Du Roy et Malaurie c. France



TROISIÈME SECTION

AFFAIRE DU ROY ET MALAURIE c. FRANCE

(Requête n° 34000/96)

ARRÊT

STRASBOURG

3 octobre 2000

DÉFINITIF

03/01/2001

Cet arrêt deviendra définitif dans les conditions définies à l'article 44 § 2 de la Convention. Il peut subir des retouches de forme avant la parution de sa version définitive dans le recueil officiel contenant un choix d'arrêts et de décisions de la Cour.

En l'affaire Du Roy et Malaurie c. France,

La Cour européenne des Droits de l'Homme (troisième section), siégeant en une chambre composée de :

M. W. Fuhrmann, président,

M. J.-P. Costa,

M. L. Loucaides,

M. P. Kûris,

Mme F. Tulkens,

M. K. Jungwiert,

Sir Nicolas Bratza, juges,

et de Mme S. Dollé, greffière de section,

Après en avoir délibéré en chambre du conseil les 15 juin 1999 et 12 septembre 2000,

Rend l'arrêt que voici, adopté à cette dernière date :

PROCÉDURE

1. A l'origine de l'affaire se trouve une requête dirigée contre la République française et dont deux ressortissants français, MM. Albert Du Roy et Guillaume Malaurie (« les requérants »), avaient saisi la Commission européenne des Droits de l'Homme (« la Commission ») le 13 septembre 1996, en vertu de l'ancien article 25 de la Convention de sauvegarde des Droits de l'Homme et des Libertés fondamentales (« la Convention »). La requête a été enregistrée le 29 novembre 1996 sous le numéro de dossier 34000/96. Les requérants ont été représentés par Mes Jean-Yves Dupeux et Christophe Bigot, avocats au barreau de Paris. Le gouvernement français (« le Gouvernement » ) a été représenté par son agent, M. Yves Charpentier, sous-directeur des droits de l'homme au ministère des Affaires étrangères, auquel a succédé Mme Michèle Dubrocard.

2. Sous l'angle de l'article 10 de la Convention, les requérants se plaignaient d'une atteinte à leur droit à la liberté d'expression.

3. Par une décision du 22 octobre 1997, la Commission (deuxième chambre) a décidé de porter la requête à la connaissance du gouvernement, en l'invitant à présenter par écrit des observations sur sa recevabilité et son bien-fondé. Le Gouvernement a présenté ses observations le 10 février 1998 et les requérants ont présenté les leurs le 2 avril 1998.

4. A la suite de l'entrée en vigueur du Protocole n° 11 le 1er novembre 1998, et conformément à l'article 5 § 2 de celui-ci, l'affaire est examinée par la Cour.

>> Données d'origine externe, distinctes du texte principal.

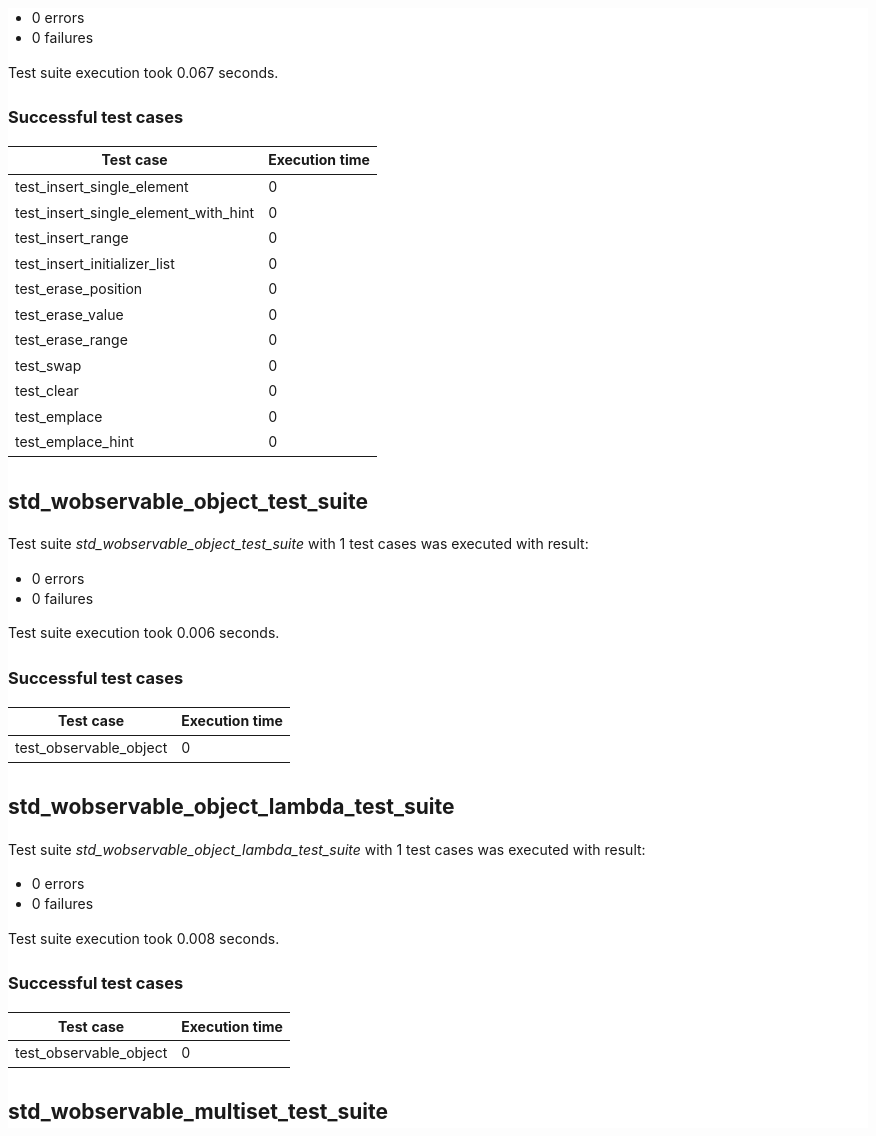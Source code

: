 * 0 errors
* 0 failures

Test suite execution took 0.067 seconds.

### Successful test cases

Test case|Execution time
-|-
test_insert_single_element | 0
test_insert_single_element_with_hint | 0
test_insert_range | 0
test_insert_initializer_list | 0
test_erase_position | 0
test_erase_value | 0
test_erase_range | 0
test_swap | 0
test_clear | 0
test_emplace | 0
test_emplace_hint | 0

## std_wobservable_object_test_suite

Test suite *std_wobservable_object_test_suite* with 1 test cases was executed with result:

* 0 errors
* 0 failures

Test suite execution took 0.006 seconds.

### Successful test cases

Test case|Execution time
-|-
test_observable_object | 0

## std_wobservable_object_lambda_test_suite

Test suite *std_wobservable_object_lambda_test_suite* with 1 test cases was executed with result:

* 0 errors
* 0 failures

Test suite execution took 0.008 seconds.

### Successful test cases

Test case|Execution time
-|-
test_observable_object | 0

## std_wobservable_multiset_test_suite
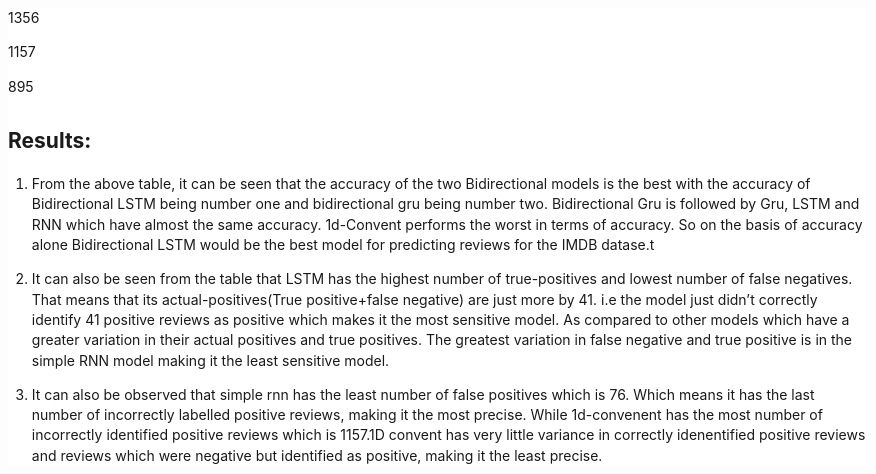<td style="text-align:right;">

1356

</td>

<td style="text-align:right;">

1157

</td>

<td style="text-align:right;">

895

</td>

</tr>

</tbody>

</table>

## Results:

1.  From the above table, it can be seen that the accuracy of the two
    Bidirectional models is the best with the accuracy of Bidirectional
    LSTM being number one and bidirectional gru being number two.
    Bidirectional Gru is followed by Gru, LSTM and RNN which have almost
    the same accuracy. 1d-Convent performs the worst in terms of
    accuracy. So on the basis of accuracy alone Bidirectional LSTM would
    be the best model for predicting reviews for the IMDB datase.t

2.  It can also be seen from the table that LSTM has the highest number
    of true-positives and lowest number of false negatives. That means
    that its actual-positives(True positive+false negative) are just
    more by 41. i.e the model just didn’t correctly identify 41 positive
    reviews as positive which makes it the most sensitive model. As
    compared to other models which have a greater variation in their
    actual positives and true positives. The greatest variation in false
    negative and true positive is in the simple RNN model making it the
    least sensitive model.

3.  It can also be observed that simple rnn has the least number of
    false positives which is 76. Which means it has the last number of
    incorrectly labelled positive reviews, making it the most precise.
    While 1d-convenent has the most number of incorrectly identified
    positive reviews which is 1157.1D convent has very little variance
    in correctly idenentified positive reviews and reviews which were
    negative but identified as positive, making it the least precise.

5. Conformément à l'article 52 § 1 du règlement de la Cour (« le règlement »), le président de la Cour, M. L. Wildhaber, a attribué l'affaire à la troisième section.

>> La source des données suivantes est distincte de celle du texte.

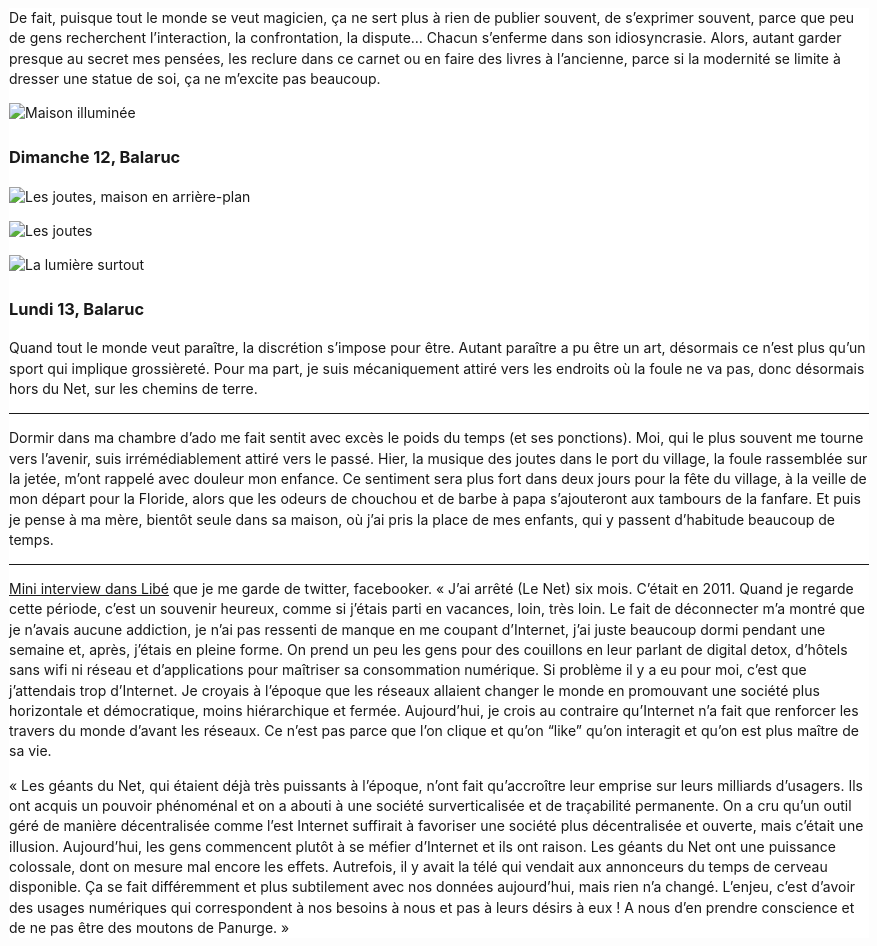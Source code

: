 De fait, puisque tout le monde se veut magicien, ça ne sert plus à rien de publier souvent, de s’exprimer souvent, parce que peu de gens recherchent l’interaction, la confrontation, la dispute… Chacun s’enferme dans son idiosyncrasie. Alors, autant garder presque au secret mes pensées, les reclure dans ce carnet ou en faire des livres à l’ancienne, parce si la modernité se limite à dresser une statue de soi, ça ne m’excite pas beaucoup.

![Maison illuminée](https://tcrouzet.com/images_tc/2018/09/IMG_0861.jpg)

### Dimanche 12, Balaruc

![Les joutes, maison en arrière-plan](https://tcrouzet.com/images_tc/2018/09/P1060178.jpg)

![Les joutes](https://tcrouzet.com/images_tc/2018/09/P1060188.jpg)

![La lumière surtout](https://tcrouzet.com/images_tc/2018/09/P1060206.jpg)

### Lundi 13, Balaruc

Quand tout le monde veut paraître, la discrétion s’impose pour être. Autant paraître a pu être un art, désormais ce n’est plus qu’un sport qui implique grossièreté. Pour ma part, je suis mécaniquement attiré vers les endroits où la foule ne va pas, donc désormais hors du Net, sur les chemins de terre.

---

Dormir dans ma chambre d’ado me fait sentit avec excès le poids du temps (et ses ponctions). Moi, qui le plus souvent me tourne vers l’avenir, suis irrémédiablement attiré vers le passé. Hier, la musique des joutes dans le port du village, la foule rassemblée sur la jetée, m’ont rappelé avec douleur mon enfance. Ce sentiment sera plus fort dans deux jours pour la fête du village, à la veille de mon départ pour la Floride, alors que les odeurs de chouchou et de barbe à papa s’ajouteront aux tambours de la fanfare. Et puis je pense à ma mère, bientôt seule dans sa maison, où j’ai pris la place de mes enfants, qui y passent d’habitude beaucoup de temps.

---

[Mini interview dans Libé](http://www.liberation.fr/france/2018/08/13/thierry-crouzet-auteur-on-commence-a-se-mefier-d-internet_1672524) que je me garde de twitter, facebooker. « J’ai arrêté (Le Net) six mois. C’était en 2011. Quand je regarde cette période, c’est un souvenir heureux, comme si j’étais parti en vacances, loin, très loin. Le fait de déconnecter m’a montré que je n’avais aucune addiction, je n’ai pas ressenti de manque en me coupant d’Internet, j’ai juste beaucoup dormi pendant une semaine et, après, j’étais en pleine forme. On prend un peu les gens pour des couillons en leur parlant de digital detox, d’hôtels sans wifi ni réseau et d’applications pour maîtriser sa consommation numérique. Si problème il y a eu pour moi, c’est que j’attendais trop d’Internet. Je croyais à l’époque que les réseaux allaient changer le monde en promouvant une société plus horizontale et démocratique, moins hiérarchique et fermée. Aujourd’hui, je crois au contraire qu’Internet n’a fait que renforcer les travers du monde d’avant les réseaux. Ce n’est pas parce que l’on clique et qu’on “like” qu’on interagit et qu’on est plus maître de sa vie.

« Les géants du Net, qui étaient déjà très puissants à l’époque, n’ont fait qu’accroître leur emprise sur leurs milliards d’usagers. Ils ont acquis un pouvoir phénoménal et on a abouti à une société surverticalisée et de traçabilité permanente. On a cru qu’un outil géré de manière décentralisée comme l’est Internet suffirait à favoriser une société plus décentralisée et ouverte, mais c’était une illusion. Aujourd’hui, les gens commencent plutôt à se méfier d’Internet et ils ont raison. Les géants du Net ont une puissance colossale, dont on mesure mal encore les effets. Autrefois, il y avait la télé qui vendait aux annonceurs du temps de cerveau disponible. Ça se fait différemment et plus subtilement avec nos données aujourd’hui, mais rien n’a changé. L’enjeu, c’est d’avoir des usages numériques qui correspondent à nos besoins à nous et pas à leurs désirs à eux ! A nous d’en prendre conscience et de ne pas être des moutons de Panurge. »
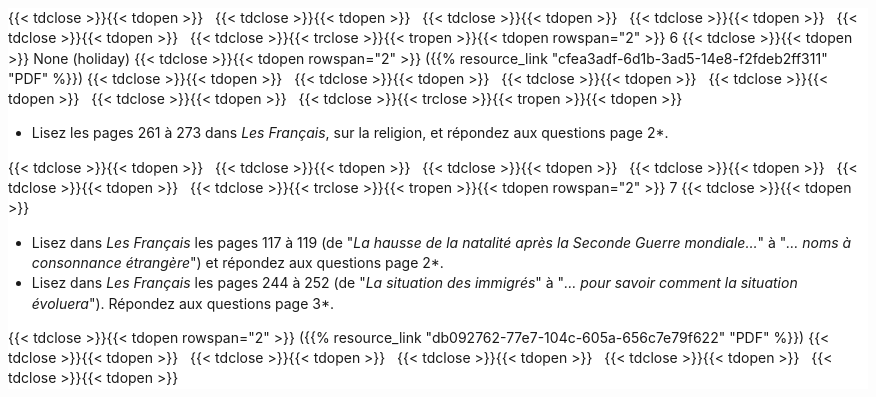{{< tdclose >}}{{< tdopen >}}
 
{{< tdclose >}}{{< tdopen >}}
 
{{< tdclose >}}{{< tdopen >}}
 
{{< tdclose >}}{{< tdopen >}}
 
{{< tdclose >}}{{< tdopen >}}
 
{{< tdclose >}}{{< trclose >}}{{< tropen >}}{{< tdopen rowspan="2" >}}
6
{{< tdclose >}}{{< tdopen >}}
None (holiday)
{{< tdclose >}}{{< tdopen rowspan="2" >}}
({{% resource_link "cfea3adf-6d1b-3ad5-14e8-f2fdeb2ff311" "PDF" %}})
{{< tdclose >}}{{< tdopen >}}
 
{{< tdclose >}}{{< tdopen >}}
 
{{< tdclose >}}{{< tdopen >}}
 
{{< tdclose >}}{{< tdopen >}}
 
{{< tdclose >}}{{< tdopen >}}
 
{{< tdclose >}}{{< trclose >}}{{< tropen >}}{{< tdopen >}}

- Lisez les pages 261 à 273 dans *Les Français*, sur la religion, et répondez aux questions page 2\*.

{{< tdclose >}}{{< tdopen >}}
 
{{< tdclose >}}{{< tdopen >}}
 
{{< tdclose >}}{{< tdopen >}}
 
{{< tdclose >}}{{< tdopen >}}
 
{{< tdclose >}}{{< tdopen >}}
 
{{< tdclose >}}{{< trclose >}}{{< tropen >}}{{< tdopen rowspan="2" >}}
7
{{< tdclose >}}{{< tdopen >}}

- Lisez dans *Les Français* les pages 117 à 119 (de "*La hausse de la natalité après la Seconde Guerre mondiale…*" à "*… noms à consonnance étrangère*") et répondez aux questions page 2\*.
- Lisez dans *Les Français* les pages 244 à 252 (de "*La situation des immigrés*" à "*… pour savoir comment la situation évoluera*"). Répondez aux questions page 3\*.

{{< tdclose >}}{{< tdopen rowspan="2" >}}
({{% resource_link "db092762-77e7-104c-605a-656c7e79f622" "PDF" %}})
{{< tdclose >}}{{< tdopen >}}
 
{{< tdclose >}}{{< tdopen >}}
 
{{< tdclose >}}{{< tdopen >}}
 
{{< tdclose >}}{{< tdopen >}}
 
{{< tdclose >}}{{< tdopen >}}
 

6. Le 15 juin 1999, la chambre a déclaré la requête recevable.

7. Le 25 juin 1999, la chambre a invité les parties à lui soumettre, dans un délai expirant le 30 août 1999, des offres de preuves et observations complémentaires ainsi que, le cas échéant, leurs propositions de règlement amiable, et les a informées qu'elles avaient la faculté de requérir une audience ; elle a en outre invité les requérants à lui soumettre, dans le même délai, leurs demandes au titre de l'article 41 de la Convention.

8. Par un courrier du 2 juillet 1999, les requérants ont demandé la tenue d'une audience sur le fond de l'affaire. Par un courrier du 27 août 1999, le Gouvernement a indiqué qu'il n'estimait pas nécessaire la tenue d'une audience et qu'il n'était pas favorable à un règlement amiable de l'affaire. Les parties n'ont pas présenté d'observations complémentaires.

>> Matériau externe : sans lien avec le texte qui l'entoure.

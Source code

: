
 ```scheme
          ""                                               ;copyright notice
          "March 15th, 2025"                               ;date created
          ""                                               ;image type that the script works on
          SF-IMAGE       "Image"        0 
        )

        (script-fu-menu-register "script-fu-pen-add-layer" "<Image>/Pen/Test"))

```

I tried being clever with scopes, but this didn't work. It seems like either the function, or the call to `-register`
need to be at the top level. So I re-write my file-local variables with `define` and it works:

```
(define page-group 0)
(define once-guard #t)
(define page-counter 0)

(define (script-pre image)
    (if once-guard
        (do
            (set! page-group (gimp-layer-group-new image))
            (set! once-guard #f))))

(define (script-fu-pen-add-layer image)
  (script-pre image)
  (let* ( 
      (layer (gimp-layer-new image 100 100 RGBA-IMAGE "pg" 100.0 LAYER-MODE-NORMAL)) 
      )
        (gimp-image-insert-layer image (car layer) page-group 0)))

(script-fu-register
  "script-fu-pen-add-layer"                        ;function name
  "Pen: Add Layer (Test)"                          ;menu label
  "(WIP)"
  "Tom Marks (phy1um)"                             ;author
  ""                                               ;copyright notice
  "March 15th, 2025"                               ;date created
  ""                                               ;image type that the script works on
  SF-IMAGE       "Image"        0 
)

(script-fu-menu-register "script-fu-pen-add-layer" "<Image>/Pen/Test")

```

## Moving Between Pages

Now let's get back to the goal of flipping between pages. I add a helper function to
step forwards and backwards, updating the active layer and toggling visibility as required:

9. Le 7 mars 2000, la chambre a décidé qu'il n'était pas nécessaire de tenir une audience.

EN FAIT

I. LES CIRCONSTANCES DE L'ESPÈCE

10. A l'époque des faits, le premier requérant était directeur de la publication de L'Événement du Jeudi et le second requérant était journaliste au sein du même hebdomadaire.

11. Dans son numéro daté du 11 au 17 février 1993, L'Événement du Jeudi publia un article signé par le second requérant et intitulé : « Sonacotra : quand la gauche fait le ménage à gauche ».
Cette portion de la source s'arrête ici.